German neuroscientist (born 1975)

Jonas Obleser (born 1975 in Waiblingen) is a German psychologist and neuroscientist.

==Academic career==
Jonas Obleser studied psychology at the University of Konstanz and received his diploma in psychology in 2001.
In 2004 he was awarded a doctorate (Dr. rer. nat.) from the University of Konstanz.

After research stays with Aditi Lahiri (Konstanz), Sophie Scott (London) and Angela Friederici (Max Planck Institute for Human Cognitive and Brain Sciences), he was appointed as a Max Planck Research Group leader and set up the research group "Auditory Cognition" at the Max Planck Institute for Human Cognitive and Brain Sciences in Leipzig, Germany.

In 2015, Jonas Obleser was appointed Professor at the University of Lübeck, Department of Psychology. He holds a Chair in Physiological Psychology and Research Methods and is a member of the Center of Brain, Behavior, and Metabolism (CBBM).

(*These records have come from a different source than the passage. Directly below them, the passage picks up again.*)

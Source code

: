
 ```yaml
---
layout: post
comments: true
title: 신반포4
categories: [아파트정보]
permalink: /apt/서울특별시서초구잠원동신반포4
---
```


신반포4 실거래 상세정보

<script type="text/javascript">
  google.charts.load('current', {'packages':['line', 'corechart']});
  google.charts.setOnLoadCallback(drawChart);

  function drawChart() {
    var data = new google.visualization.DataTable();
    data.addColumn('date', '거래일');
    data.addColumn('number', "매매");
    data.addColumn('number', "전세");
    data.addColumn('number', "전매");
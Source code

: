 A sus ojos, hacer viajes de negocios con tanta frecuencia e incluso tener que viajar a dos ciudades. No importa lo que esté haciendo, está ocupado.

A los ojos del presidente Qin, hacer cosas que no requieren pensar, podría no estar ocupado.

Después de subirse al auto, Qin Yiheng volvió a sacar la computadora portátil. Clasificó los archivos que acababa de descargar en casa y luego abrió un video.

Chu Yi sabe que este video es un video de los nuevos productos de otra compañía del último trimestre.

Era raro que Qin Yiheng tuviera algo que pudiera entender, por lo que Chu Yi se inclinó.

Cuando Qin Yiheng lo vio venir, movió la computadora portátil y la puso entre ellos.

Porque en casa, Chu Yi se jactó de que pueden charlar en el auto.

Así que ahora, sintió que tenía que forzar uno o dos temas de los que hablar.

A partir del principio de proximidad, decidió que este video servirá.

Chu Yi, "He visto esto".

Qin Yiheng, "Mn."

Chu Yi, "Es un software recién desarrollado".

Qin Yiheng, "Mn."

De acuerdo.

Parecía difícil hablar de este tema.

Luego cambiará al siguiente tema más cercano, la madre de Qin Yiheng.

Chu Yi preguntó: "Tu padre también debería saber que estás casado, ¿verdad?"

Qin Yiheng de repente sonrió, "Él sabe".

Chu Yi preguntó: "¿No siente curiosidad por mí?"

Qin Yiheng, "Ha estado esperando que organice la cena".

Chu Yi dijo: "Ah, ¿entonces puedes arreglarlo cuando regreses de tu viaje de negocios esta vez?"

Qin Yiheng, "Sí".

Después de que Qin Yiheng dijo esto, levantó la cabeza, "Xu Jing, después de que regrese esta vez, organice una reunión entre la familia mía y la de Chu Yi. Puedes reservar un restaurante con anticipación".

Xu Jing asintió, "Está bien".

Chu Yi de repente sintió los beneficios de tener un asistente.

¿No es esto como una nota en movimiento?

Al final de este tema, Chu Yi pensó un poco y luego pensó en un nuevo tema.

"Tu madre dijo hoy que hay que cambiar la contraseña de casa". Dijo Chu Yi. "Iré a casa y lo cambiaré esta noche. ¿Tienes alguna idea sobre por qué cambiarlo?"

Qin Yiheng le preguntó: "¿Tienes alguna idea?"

As of 2025, Jonas Obleser serves as senior editor for the journal Journal of Neuroscience, and has been serving as handling editor for NeuroImage and eLife.

==Research==
Jonas Obleser's research is focussed on the neural dynamics of communication, using mainly audition as a “model system”. He has contributed to understanding the links of auditory cortex to more distributed, Large scale brain networks, using fMRI, EEG, MEG, computational neuroscience and psychophysics techniques.

Jonas Obleser's research interests range from processes underlying human cognition and perception, to translational aspects of ageing, to methodological and statistical aspects of neuroscience research. The neural processing of speech and age-related changes therein are central components of his research.

In 2024, Jonas Obleser led efforts to acquire a dedicated research building centred around questions of how humans and artificially intelligent agents interact in complex environments (“Lübeck environment for minds and machines in interaction”, LEMMI) for the University of Lübeck.

Jonas Obleser is the (co-)author of over 150 scientific publications.

==Honours==
From 2024 on, Jonas Obleser serves as elected member of the Fachkollegium Neurowissenschaften of the German Research Foundation (DFG).

In 2015, Jonas Obleser was awarded an ERC Consolidator Grant. As part of this project, he and his research group are investigating the mechanisms of neuronal adaptation in the ageing listening brain.

In 2014, Obleser won the Young Investigator Spotlight Award of the Advances and Perspectives in Auditory Neuroscience Symposium (APAN).

In 2010, Jonas Obleser was awarded a 5-year grant for a Max Planck Research Group.